Bi-functional peptides with both trypsin-inhibitory and antimicrobial activities are frequent defensive molecules in Ranidae amphibian skins

  • Xiuwen Yan
  • Huan LiuEmail author
  • Xuening Yang
  • Qiaolin Che
  • Rui Liu
  • Hailong Yang
  • Xiuhong Liu
  • Dewen You
  • Aili Wang
  • Jianxu Li
  • Ren LaiEmail author
Original Article

Abstract

Amphibian skins act as the first line against noxious aggression by microorganisms, parasites, and predators. Anti-microorganism activity is an important task of amphibian skins. A large amount of gene-encoded antimicrobial peptides (AMPs) has been identified from amphibian skins. Only a few of small protease inhibitors have been found in amphibian skins. From skin secretions of 5 species (Odorrana livida, Hylarana nigrovittata, Limnonectes kuhlii, Odorrana grahami, and Amolops loloensis) of Ranidae frogs, 16 small serine protease inhibitor peptides have been purified and characterized. They have lengths of 17–20 amino acid residues (aa). All of them are encoded by precursors with length of 65–70 aa. These small peptides show strong trypsin-inhibitory abilities. Some of them can exert antimicrobial activities. They share the conserved GCWTKSXXPKPC fragment in their primary structures, suggesting they belong to the same families of peptide. Signal peptides of precursors encoding these serine protease inhibitors share obvious sequence similarity with those of precursors encoding AMPs from Ranidae frogs.
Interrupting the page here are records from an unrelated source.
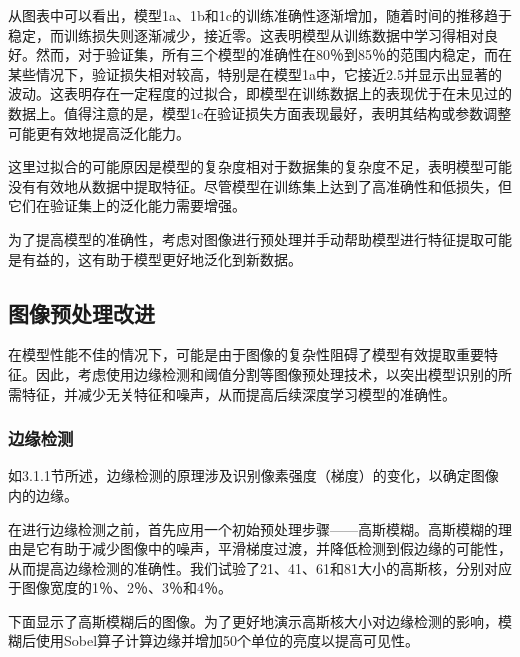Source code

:从图表中可以看出，模型1a、1b和1c的训练准确性逐渐增加，随着时间的推移趋于稳定，而训练损失则逐渐减少，接近零。这表明模型从训练数据中学习得相对良好。然而，对于验证集，所有三个模型的准确性在80％到85％的范围内稳定，而在某些情况下，验证损失相对较高，特别是在模型1a中，它接近2.5并显示出显著的波动。这表明存在一定程度的过拟合，即模型在训练数据上的表现优于在未见过的数据上。值得注意的是，模型1c在验证损失方面表现最好，表明其结构或参数调整可能更有效地提高泛化能力。

这里过拟合的可能原因是模型的复杂度相对于数据集的复杂度不足，表明模型可能没有有效地从数据中提取特征。尽管模型在训练集上达到了高准确性和低损失，但它们在验证集上的泛化能力需要增强。

为了提高模型的准确性，考虑对图像进行预处理并手动帮助模型进行特征提取可能是有益的，这有助于模型更好地泛化到新数据。

\subsection{图像预处理改进}

在模型性能不佳的情况下，可能是由于图像的复杂性阻碍了模型有效提取重要特征。因此，考虑使用边缘检测和阈值分割等图像预处理技术，以突出模型识别的所需特征，并减少无关特征和噪声，从而提高后续深度学习模型的准确性。

\subsubsection{边缘检测}

如3.1.1节所述，边缘检测的原理涉及识别像素强度（梯度）的变化，以确定图像内的边缘。

在进行边缘检测之前，首先应用一个初始预处理步骤——高斯模糊。高斯模糊的理由是它有助于减少图像中的噪声，平滑梯度过渡，并降低检测到假边缘的可能性，从而提高边缘检测的准确性\cite{4.3}。我们试验了21、41、61和81大小的高斯核，分别对应于图像宽度的1％、2％、3％和4％。

下面显示了高斯模糊后的图像。为了更好地演示高斯核大小对边缘检测的影响，模糊后使用Sobel算子计算边缘并增加50个单位的亮度以提高可见性。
The current results suggest that these small serine protease inhibitors are the common defensive compounds in frog skin of Ranidae as amphibian skin AMPs.

Keywords

Amphibian Skin Antimicrobial peptide Innate immunity Protease inhibitor Serine 

Notes

Acknowledgments

This work was supported by Chinese National Natural Science Foundation (30830021, 30800185, 31025025), the Ministry of Science and Technology (2010CB529800, 2009ZX09103-1/091) and the Ministry of Agriculture (2009ZX08009-159B).

Conflict of interest

None.

Supplementary material

726_2011_1079_MOESM1_ESM.ppt (200 kb)
Supplementary material 1 (PPT 200 kb)
726_2011_1079_MOESM2_ESM.doc (24 kb)
Supplementary material 2 (DOC 23 kb)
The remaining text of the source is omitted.